**Data supplied**.
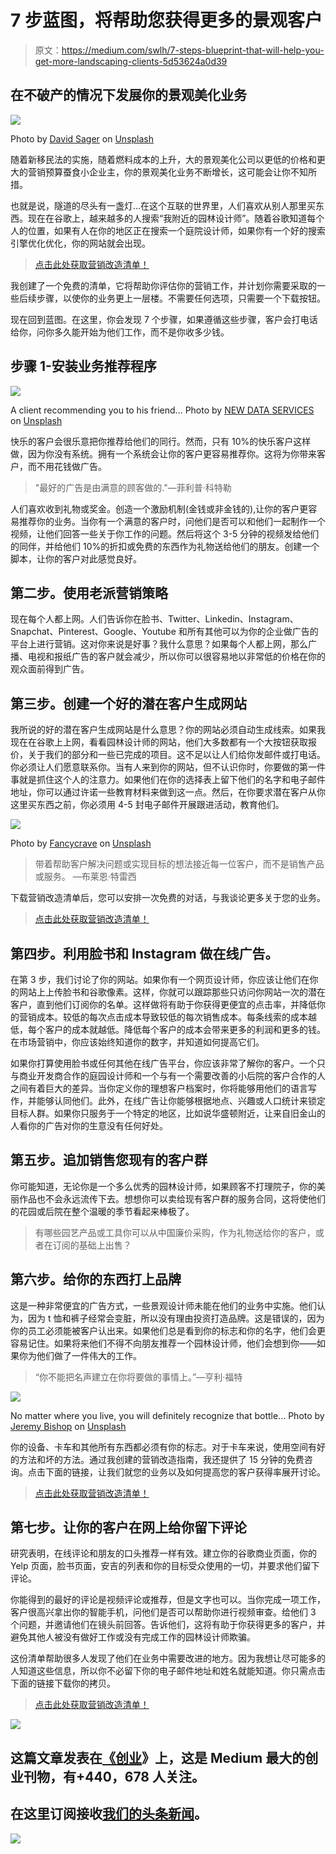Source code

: # 7 步蓝图，将帮助您获得更多的景观客户

> 原文：<https://medium.com/swlh/7-steps-blueprint-that-will-help-you-get-more-landscaping-clients-5d53624a0d39>

## 在不破产的情况下发展你的景观美化业务

![](img/00f0cbcd9f6eaee210843ad50473a336.png)

Photo by [David Sager](https://unsplash.com/@dcsager?utm_source=medium&utm_medium=referral) on [Unsplash](https://unsplash.com?utm_source=medium&utm_medium=referral)

随着新移民法的实施，随着燃料成本的上升，大的景观美化公司以更低的价格和更大的营销预算蚕食小企业主，你的景观美化业务不断增长，这可能会让你不知所措。

也就是说，隧道的尽头有一盏灯…在这个互联的世界里，人们喜欢从别人那里买东西。现在在谷歌上，越来越多的人搜索“我附近的园林设计师”。随着谷歌知道每个人的位置，如果有人在你的地区正在搜索一个庭院设计师，如果你有一个好的搜索引擎优化优化，你的网站就会出现。

> [点击此处获取营销改造清单！](https://andreirebegea.com/25013-2/)

我创建了一个免费的清单，它将帮助你评估你的营销工作，并计划你需要采取的一些后续步骤，以使你的业务更上一层楼。不需要任何选项，只需要一个下载按钮。

现在回到蓝图。在这里，你会发现 7 个步骤，如果遵循这些步骤，客户会打电话给你，问你多久能开始为他们工作，而不是你收多少钱。

## 步骤 1-安装业务推荐程序

![](img/4cf3e0a823621c036a7c0814360c6799.png)

A client recommending you to his friend… Photo by [NEW DATA SERVICES](https://unsplash.com/@new_data_services?utm_source=medium&utm_medium=referral) on [Unsplash](https://unsplash.com?utm_source=medium&utm_medium=referral)

快乐的客户会很乐意把你推荐给他们的同行。然而，只有 10%的快乐客户这样做，因为你没有系统。拥有一个系统会让你的客户更容易推荐你。这将为你带来客户，而不用花钱做广告。

> "最好的广告是由满意的顾客做的."―菲利普·科特勒

人们喜欢收到礼物或奖金。创造一个激励机制(金钱或非金钱的),让你的客户更容易推荐你的业务。当你有一个满意的客户时，问他们是否可以和他们一起制作一个视频，让他们回答一些关于你工作的问题。然后将这个 3-5 分钟的视频发给他们的同伴，并给他们 10%的折扣或免费的东西作为礼物送给他们的朋友。创建一个脚本，让你的客户对此感觉良好。

## 第二步。使用老派营销策略

现在每个人都上网。人们告诉你在脸书、Twitter、Linkedin、Instagram、Snapchat、Pinterest、Google、Youtube 和所有其他可以为你的企业做广告的平台上进行营销。这对你来说是好事？我什么意思？如果每个人都上网，那么广播、电视和报纸广告的客户就会减少，所以你可以很容易地以非常低的价格在你的观众面前得到广告。

## 第三步。创建一个好的潜在客户生成网站

我所说的好的潜在客户生成网站是什么意思？你的网站必须自动生成线索。如果我现在在谷歌上上网，看看园林设计师的网站，他们大多数都有一个大按钮获取报价，关于我们的部分和一些已完成的项目。这不足以让人们给你发邮件或打电话。你必须让人们愿意联系你。当有人来到你的网站，但不认识你时，你要做的第一件事就是抓住这个人的注意力。如果他们在你的选择表上留下他们的名字和电子邮件地址，你可以通过许诺一些教育材料来做到这一点。然后，在你要求潜在客户从你这里买东西之前，你必须用 4-5 封电子邮件开展跟进活动，教育他们。

![](img/04881131e9e3db0af59e8ebdb168eac7.png)

Photo by [Fancycrave](https://unsplash.com/@fancycrave?utm_source=medium&utm_medium=referral) on [Unsplash](https://unsplash.com?utm_source=medium&utm_medium=referral)

> 带着帮助客户解决问题或实现目标的想法接近每一位客户，而不是销售产品或服务。 —布莱恩·特雷西

下载营销改造清单后，您可以安排一次免费的对话，与我谈论更多关于您的业务。

> [点击此处获取营销改造清单！](https://andreirebegea.com/25013-2/)

## 第四步。利用脸书和 Instagram 做在线广告。

在第 3 步，我们讨论了你的网站。如果你有一个网页设计师，你应该让他们在你的网站上上传脸书和谷歌像素。这样，你就可以跟踪那些只访问你网站一次的潜在客户，直到他们订阅你的名单。这样做将有助于你获得更便宜的点击率，并降低你的营销成本。较低的每次点击成本导致较低的每次销售成本。每条线索的成本越低，每个客户的成本就越低。降低每个客户的成本会带来更多的利润和更多的钱。在市场营销中，你应该始终知道你的数字，并知道如何提高它们。

如果你打算使用脸书或任何其他在线广告平台，你应该非常了解你的客户。一个只与商业开发商合作的庭园设计师和一个与有一个需要改善的小后院的客户合作的人之间有着巨大的差异。当你定义你的理想客户档案时，你将能够用他们的语言写作，并能够认同他们。此外，在线广告让你能够根据地点、兴趣或人口统计来锁定目标人群。如果你只服务于一个特定的地区，比如说华盛顿附近，让来自旧金山的人看你的广告对你的生意没有任何好处。

## 第五步。追加销售您现有的客户群

你可能知道，无论你是一个多么优秀的园林设计师，如果顾客不打理院子，你的美丽作品也不会永远流传下去。想想你可以卖给现有客户群的服务合同，这将使他们的花园或后院在整个温暖的季节看起来棒极了。

> 有哪些园艺产品或工具你可以从中国廉价采购，作为礼物送给你的客户，或者在订阅的基础上出售？

## 第六步。给你的东西打上品牌

这是一种非常便宜的广告方式，一些景观设计师未能在他们的业务中实施。他们认为，因为 t 恤和裤子经常会变脏，所以没有理由投资打造品牌。这是错误的，因为你的员工必须能被客户认出来。如果他们总是看到你的标志和你的名字，他们会更容易记住。如果将来他们不得不向朋友推荐一个园林设计师，他们会想到你——如果你为他们做了一件伟大的工作。

> “你不能把名声建立在你将要做的事情上。”—亨利·福特

![](img/534860931a252d9142d6483e19458523.png)

No matter where you live, you will definitely recognize that bottle… Photo by [Jeremy Bishop](https://unsplash.com/@jeremybishop?utm_source=medium&utm_medium=referral) on [Unsplash](https://unsplash.com?utm_source=medium&utm_medium=referral)

你的设备、卡车和其他所有东西都必须有你的标志。对于卡车来说，使用空间有好的方法和坏的方法。通过我创建的营销改造指南，我还提供了 15 分钟的免费咨询。点击下面的链接，让我们就您的业务以及如何提高您的客户获得率展开讨论。

> [点击此处获取营销改造清单！](https://andreirebegea.com/25013-2/)

## 第七步。让你的客户在网上给你留下评论

研究表明，在线评论和朋友的口头推荐一样有效。建立你的谷歌商业页面，你的 Yelp 页面，脸书页面，安吉的列表和你的目标受众使用的一切，并要求他们留下评论。

你能得到的最好的评论是视频评论或推荐，但是文字也可以。当你完成一项工作，客户很高兴拿出你的智能手机，问他们是否可以帮助你进行视频审查。给他们 3 个问题，并邀请他们在镜头前回答。告诉他们，这将有助于你获得更多的客户，并避免其他人被没有做好工作或没有完成工作的园林设计师欺骗。

这份清单帮助很多人发现了他们在业务中需要改进的地方。因为我想让尽可能多的人知道这些信息，所以你不必留下你的电子邮件地址和姓名就能知道。你只需点击下面的链接下载你的拷贝。

> [点击此处获取营销改造清单！](https://andreirebegea.com/25013-2/)

[![](img/308a8d84fb9b2fab43d66c117fcc4bb4.png)](https://medium.com/swlh)

## 这篇文章发表在[《创业](https://medium.com/swlh)》上，这是 Medium 最大的创业刊物，有+440，678 人关注。

## 在这里订阅接收[我们的头条新闻](https://growthsupply.com/the-startup-newsletter/)。

[![](img/b0164736ea17a63403e660de5dedf91a.png)](https://medium.com/swlh)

**Task to complete**. Your answer should set down the listing verbatim and leave out its images.

**Exercise answer**.
Source code

: # 7 步蓝图，将帮助您获得更多的景观客户

> 原文：<https://medium.com/swlh/7-steps-blueprint-that-will-help-you-get-more-landscaping-clients-5d53624a0d39>

## 在不破产的情况下发展你的景观美化业务

![](img/00f0cbcd9f6eaee210843ad50473a336.png)

Photo by [David Sager](https://unsplash.com/@dcsager?utm_source=medium&utm_medium=referral) on [Unsplash](https://unsplash.com?utm_source=medium&utm_medium=referral)

随着新移民法的实施，随着燃料成本的上升，大的景观美化公司以更低的价格和更大的营销预算蚕食小企业主，你的景观美化业务不断增长，这可能会让你不知所措。

也就是说，隧道的尽头有一盏灯…在这个互联的世界里，人们喜欢从别人那里买东西。现在在谷歌上，越来越多的人搜索“我附近的园林设计师”。随着谷歌知道每个人的位置，如果有人在你的地区正在搜索一个庭院设计师，如果你有一个好的搜索引擎优化优化，你的网站就会出现。

> [点击此处获取营销改造清单！](https://andreirebegea.com/25013-2/)

我创建了一个免费的清单，它将帮助你评估你的营销工作，并计划你需要采取的一些后续步骤，以使你的业务更上一层楼。不需要任何选项，只需要一个下载按钮。

现在回到蓝图。在这里，你会发现 7 个步骤，如果遵循这些步骤，客户会打电话给你，问你多久能开始为他们工作，而不是你收多少钱。

## 步骤 1-安装业务推荐程序

![](img/4cf3e0a823621c036a7c0814360c6799.png)

A client recommending you to his friend… Photo by [NEW DATA SERVICES](https://unsplash.com/@new_data_services?utm_source=medium&utm_medium=referral) on [Unsplash](https://unsplash.com?utm_source=medium&utm_medium=referral)

快乐的客户会很乐意把你推荐给他们的同行。然而，只有 10%的快乐客户这样做，因为你没有系统。拥有一个系统会让你的客户更容易推荐你。这将为你带来客户，而不用花钱做广告。

> "最好的广告是由满意的顾客做的."―菲利普·科特勒

人们喜欢收到礼物或奖金。创造一个激励机制(金钱或非金钱的),让你的客户更容易推荐你的业务。当你有一个满意的客户时，问他们是否可以和他们一起制作一个视频，让他们回答一些关于你工作的问题。然后将这个 3-5 分钟的视频发给他们的同伴，并给他们 10%的折扣或免费的东西作为礼物送给他们的朋友。创建一个脚本，让你的客户对此感觉良好。

## 第二步。使用老派营销策略

现在每个人都上网。人们告诉你在脸书、Twitter、Linkedin、Instagram、Snapchat、Pinterest、Google、Youtube 和所有其他可以为你的企业做广告的平台上进行营销。这对你来说是好事？我什么意思？如果每个人都上网，那么广播、电视和报纸广告的客户就会减少，所以你可以很容易地以非常低的价格在你的观众面前得到广告。

## 第三步。创建一个好的潜在客户生成网站

我所说的好的潜在客户生成网站是什么意思？你的网站必须自动生成线索。如果我现在在谷歌上上网，看看园林设计师的网站，他们大多数都有一个大按钮获取报价，关于我们的部分和一些已完成的项目。这不足以让人们给你发邮件或打电话。你必须让人们愿意联系你。当有人来到你的网站，但不认识你时，你要做的第一件事就是抓住这个人的注意力。如果他们在你的选择表上留下他们的名字和电子邮件地址，你可以通过许诺一些教育材料来做到这一点。然后，在你要求潜在客户从你这里买东西之前，你必须用 4-5 封电子邮件开展跟进活动，教育他们。

![](img/04881131e9e3db0af59e8ebdb168eac7.png)

Photo by [Fancycrave](https://unsplash.com/@fancycrave?utm_source=medium&utm_medium=referral) on [Unsplash](https://unsplash.com?utm_source=medium&utm_medium=referral)

> 带着帮助客户解决问题或实现目标的想法接近每一位客户，而不是销售产品或服务。 —布莱恩·特雷西

下载营销改造清单后，您可以安排一次免费的对话，与我谈论更多关于您的业务。

> [点击此处获取营销改造清单！](https://andreirebegea.com/25013-2/)

## 第四步。利用脸书和 Instagram 做在线广告。

在第 3 步，我们讨论了你的网站。如果你有一个网页设计师，你应该让他们在你的网站上上传脸书和谷歌像素。这样，你就可以跟踪那些只访问你网站一次的潜在客户，直到他们订阅你的名单。这样做将有助于你获得更便宜的点击率，并降低你的营销成本。较低的每次点击成本导致较低的每次销售成本。每条线索的成本越低，每个客户的成本就越低。降低每个客户的成本会带来更多的利润和更多的钱。在市场营销中，你应该始终知道你的数字，并知道如何提高它们。

如果你打算使用脸书或任何其他在线广告平台，你应该非常了解你的客户。一个只与商业开发商合作的庭园设计师和一个与有一个需要改善的小后院的客户合作的人之间有着巨大的差异。当你定义你的理想客户档案时，你将能够用他们的语言写作，并能够认同他们。此外，在线广告让你能够根据地点、兴趣或人口统计来锁定目标人群。如果你只服务于一个特定的地区，比如说华盛顿附近，让来自旧金山的人看你的广告对你的生意没有任何好处。

## 第五步。追加销售您现有的客户群

你可能知道，无论你是一个多么优秀的园林设计师，如果顾客不打理院子，你的美丽作品也不会永远流传下去。想想你可以卖给现有客户群的服务合同，这将使他们的花园或后院在整个温暖的季节看起来棒极了。

> 有哪些园艺产品或工具你可以从中国廉价采购，作为礼物送给你的客户，或者在订阅的基础上出售？

## 第六步。给你的东西打上品牌

这是一种非常便宜的广告方式，一些景观设计师未能在他们的业务中实施。他们认为，因为 t 恤和裤子经常会变脏，所以没有理由投资打造品牌。这是错误的，因为你的员工必须能被客户认出来。如果他们总是看到你的标志和你的名字，他们会更容易记住。如果将来他们不得不向朋友推荐一个园林设计师，他们会想到你——如果你为他们做了一件伟大的工作。

> “你不能把名声建立在你将要做的事情上。”—亨利·福特

![](img/534860931a252d9142d6483e19458523.png)

No matter where you live, you will definitely recognize that bottle… Photo by [Jeremy Bishop](https://unsplash.com/@jeremybishop?utm_source=medium&utm_medium=referral) on [Unsplash](https://unsplash.com?utm_source=medium&utm_medium=referral)

你的设备、卡车和其他所有东西都必须有你的标志。对于卡车来说，使用空间有好的方法和坏的方法。通过我创建的营销改造指南，我还提供了 15 分钟的免费咨询。点击下面的链接，让我们就您的业务以及如何提高您的客户获得率展开讨论。

> [点击此处获取营销改造清单！](https://andreirebegea.com/25013-2/)

## 第七步。让你的客户在网上给你留下评论

研究表明，在线评论和朋友的口头推荐一样有效。建立你的谷歌商业页面，你的 Yelp 页面，脸书页面，安吉的列表和你的目标受众使用的一切，并要求他们留下评论。

你能得到的最好的评论是视频评论或推荐，但是文字也可以。当你完成一项工作，客户很高兴拿出你的智能手机，问他们是否可以帮助你进行视频审查。给他们 3 个问题，并邀请他们在镜头前回答。告诉他们，这将有助于你获得更多的客户，并避免其他人被没有做好工作或没有完成工作的园林设计师欺骗。

这份清单帮助很多人发现了他们在业务中需要改进的地方。因为我想让尽可能多的人知道这些信息，所以你不必留下你的电子邮件地址和姓名就能知道。你只需点击下面的链接下载你的拷贝。

> [点击此处获取营销改造清单！](https://andreirebegea.com/25013-2/)

[![](img/308a8d84fb9b2fab43d66c117fcc4bb4.png)](https://medium.com/swlh)

## 这篇文章发表在[《创业](https://medium.com/swlh)》上，这是 Medium 最大的创业刊物，有+440，678 人关注。

## 在这里订阅接收[我们的头条新闻](https://growthsupply.com/the-startup-newsletter/)。

[![](img/b0164736ea17a63403e660de5dedf91a.png)](https://medium.com/swlh)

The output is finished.